#### [THE PROBLEM]
All that should come back is the lines of the data below from the one containing "In a world where" to the one containing "## Objective", inclusive, exactly as they stand.

-------

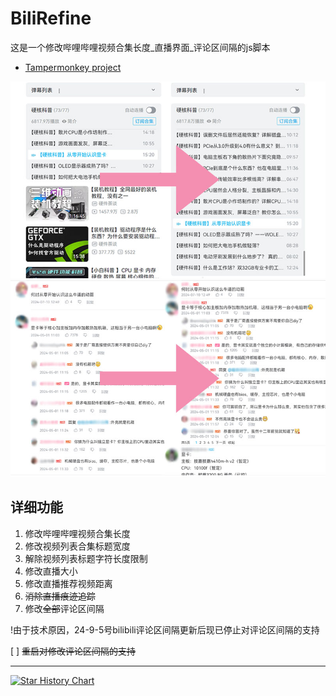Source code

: # BiliRefine

这是一个修改哔哩哔哩视频合集长度_直播界面_评论区间隔的js脚本

* [Tampermonkey project](https://greasyfork.org/zh-CN/scripts/480765-%E5%93%94%E5%93%A9%E5%93%94%E5%93%A9%E8%A7%86%E9%A2%91%E5%88%97%E8%A1%A8%E5%A2%9E%E5%BC%BA?locale_override=1)

<p>
    <img src=".picture/videoListHightComparison.jpg">
    <img src=".picture/commentSectionSpacingComparison.jpg">
</p>

## 详细功能

1. 修改哔哩哔哩视频合集长度
2. 修改视频列表合集标题宽度
3. 解除视频列表标题字符长度限制
4. 修改直播大小
5. 修改直播推荐视频距离
6. ~~消除直播痕迹追踪~~
7. 修改~~全部~~评论区间隔

!由于技术原因，24-9-5号bilibili评论区间隔更新后现已停止对评论区间隔的支持

[ ]  ~~重启对修改评论区间隔的支持~~

---

[![Star History Chart](https://api.star-history.com/svg?repos=UnfiniSmile/BiliRefine&type=Date)](https://star-history.com/#UnfiniSmile/BiliRefine&Date)
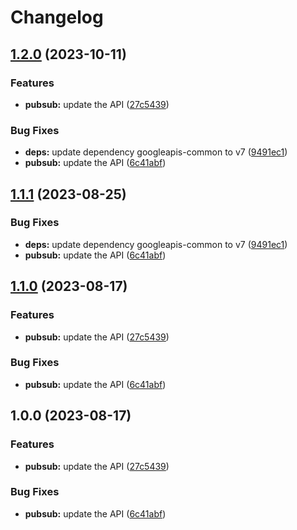 # Changelog

## [1.2.0](https://github.com/googleapis/google-api-nodejs-client/compare/pubsub-v1.1.1...pubsub-v1.2.0) (2023-10-11)


### Features

* **pubsub:** update the API ([27c5439](https://github.com/googleapis/google-api-nodejs-client/commit/27c5439336439b9e590e0f7005d6c4669faad288))


### Bug Fixes

* **deps:** update dependency googleapis-common to v7 ([9491ec1](https://github.com/googleapis/google-api-nodejs-client/commit/9491ec1cdc3c413e7d73edcfcd59cf5c28a7c855))
* **pubsub:** update the API ([6c41abf](https://github.com/googleapis/google-api-nodejs-client/commit/6c41abf474c9b4447f76ad4d73ff7c59eabaa2d7))

## [1.1.1](https://github.com/googleapis/google-api-nodejs-client/compare/pubsub-v1.1.0...pubsub-v1.1.1) (2023-08-25)


### Bug Fixes

* **deps:** update dependency googleapis-common to v7 ([9491ec1](https://github.com/googleapis/google-api-nodejs-client/commit/9491ec1cdc3c413e7d73edcfcd59cf5c28a7c855))
* **pubsub:** update the API ([6c41abf](https://github.com/googleapis/google-api-nodejs-client/commit/6c41abf474c9b4447f76ad4d73ff7c59eabaa2d7))

## [1.1.0](https://github.com/googleapis/google-api-nodejs-client/compare/pubsub-v1.0.0...pubsub-v1.1.0) (2023-08-17)


### Features

* **pubsub:** update the API ([27c5439](https://github.com/googleapis/google-api-nodejs-client/commit/27c5439336439b9e590e0f7005d6c4669faad288))


### Bug Fixes

* **pubsub:** update the API ([6c41abf](https://github.com/googleapis/google-api-nodejs-client/commit/6c41abf474c9b4447f76ad4d73ff7c59eabaa2d7))

## 1.0.0 (2023-08-17)


### Features

* **pubsub:** update the API ([27c5439](https://github.com/googleapis/google-api-nodejs-client/commit/27c5439336439b9e590e0f7005d6c4669faad288))


### Bug Fixes

* **pubsub:** update the API ([6c41abf](https://github.com/googleapis/google-api-nodejs-client/commit/6c41abf474c9b4447f76ad4d73ff7c59eabaa2d7))
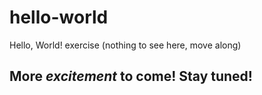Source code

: # hello-world
Hello, World! exercise (nothing to see here, move along) 
## More *excitement* to come! Stay tuned!
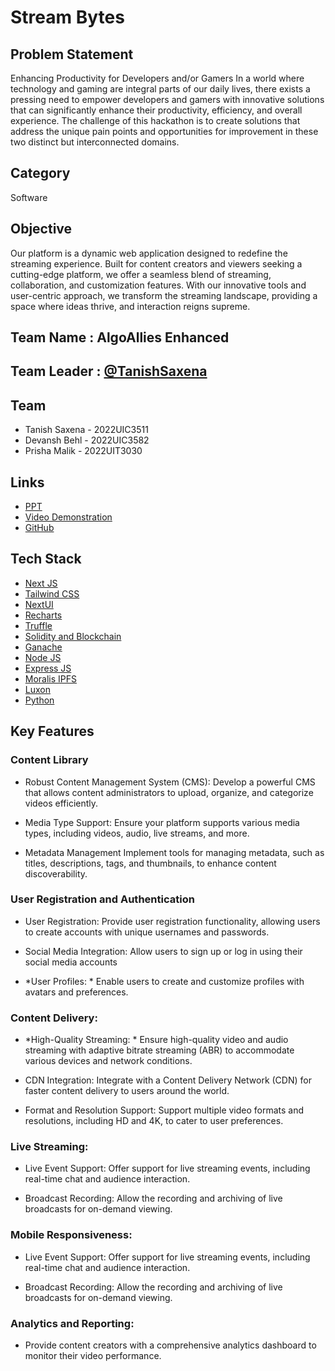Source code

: # Stream Bytes

## Problem Statement 
Enhancing Productivity for Developers and/or Gamers
In a world where technology and gaming are integral parts of our daily lives, there exists a pressing need to empower developers and gamers with innovative solutions that can significantly enhance their productivity, efficiency, and overall experience. The challenge of this hackathon is to create solutions that address the unique pain points and opportunities for improvement in these two distinct but interconnected domains.


## Category
Software



## Objective
Our platform is a dynamic web application designed to redefine the streaming experience. Built for content creators and viewers seeking a cutting-edge platform, we offer a seamless blend of streaming, collaboration, and customization features. With our innovative tools and user-centric approach, we transform the streaming landscape,
providing a space where ideas thrive, and interaction reigns supreme.
## Team Name : AlgoAllies Enhanced

## Team Leader : [@TanishSaxena](https://github.com/tanxena)

## Team

- Tanish Saxena - 2022UIC3511
- Devansh Behl - 2022UIC3582
- Prisha Malik - 2022UIT3030

## Links

- [PPT](https://drive.google.com/file/d/1BN8b2csfKdo9b0uNs1lX1TIlPjYZ6ZDN/view?usp=sharing)
- [Video Demonstration]()
- [GitHub](https://github.com/tanxena)

## Tech Stack

- [Next JS](https://nextjs.org/)
- [Tailwind CSS](https://tailwindcss.com/)
- [NextUI](https://nextui.org/)
- [Recharts](https://recharts.org/)
- [Truffle](https://trufflesuite.com/)
- [Solidity and Blockchain](https://soliditylang.org/)
- [Ganache](https://trufflesuite.com/ganache/)
- [Node JS](https://nodejs.org/en)
- [Express JS](https://expressjs.com/)
- [Moralis IPFS](https://moralis.io/)
- [Luxon](https://www.npmjs.com/package/luxon)
- [Python](https://www.python.org/)

## Key Features

### Content Library

- Robust Content Management System (CMS): Develop a powerful CMS that allows content administrators to upload, organize, and categorize videos efficiently.

- Media Type Support: Ensure your platform supports various media types, including videos, audio, live streams, and more.

- Metadata Management Implement tools for managing metadata, such as titles, descriptions, tags, and thumbnails, to enhance content discoverability.

### User Registration and Authentication

- User Registration: Provide user registration functionality, allowing users to create accounts with unique usernames and passwords.

- Social Media Integration:  Allow users to sign up or log in using their social media accounts 

- *User Profiles: * Enable users to create and customize profiles with avatars and preferences.

### Content Delivery:

- *High-Quality Streaming: * Ensure high-quality video and audio streaming with adaptive bitrate streaming (ABR) to accommodate various devices and network conditions.

- CDN Integration:  Integrate with a Content Delivery Network (CDN) for faster content delivery to users around the world.

- Format and Resolution Support: Support multiple video formats and resolutions, including HD and 4K, to cater to user preferences.

### Live Streaming:

- Live Event Support: Offer support for live streaming events, including real-time chat and audience interaction.

- Broadcast Recording: Allow the recording and archiving of live broadcasts for on-demand viewing.


### Mobile Responsiveness:

- Live Event Support: Offer support for live streaming events, including real-time chat and audience interaction.

- Broadcast Recording: Allow the recording and archiving of live broadcasts for on-demand viewing.


### Analytics and Reporting:

-  Provide content creators with a comprehensive analytics dashboard to monitor their video performance.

-------

#### [SOLUTION]
In a world where technology and gaming are integral parts of our daily lives, there exists a pressing need to empower developers and gamers with innovative solutions that can significantly enhance their productivity, efficiency, and overall experience. The challenge of this hackathon is to create solutions that address the unique pain points and opportunities for improvement in these two distinct but interconnected domains.


## Category
Software



## Objective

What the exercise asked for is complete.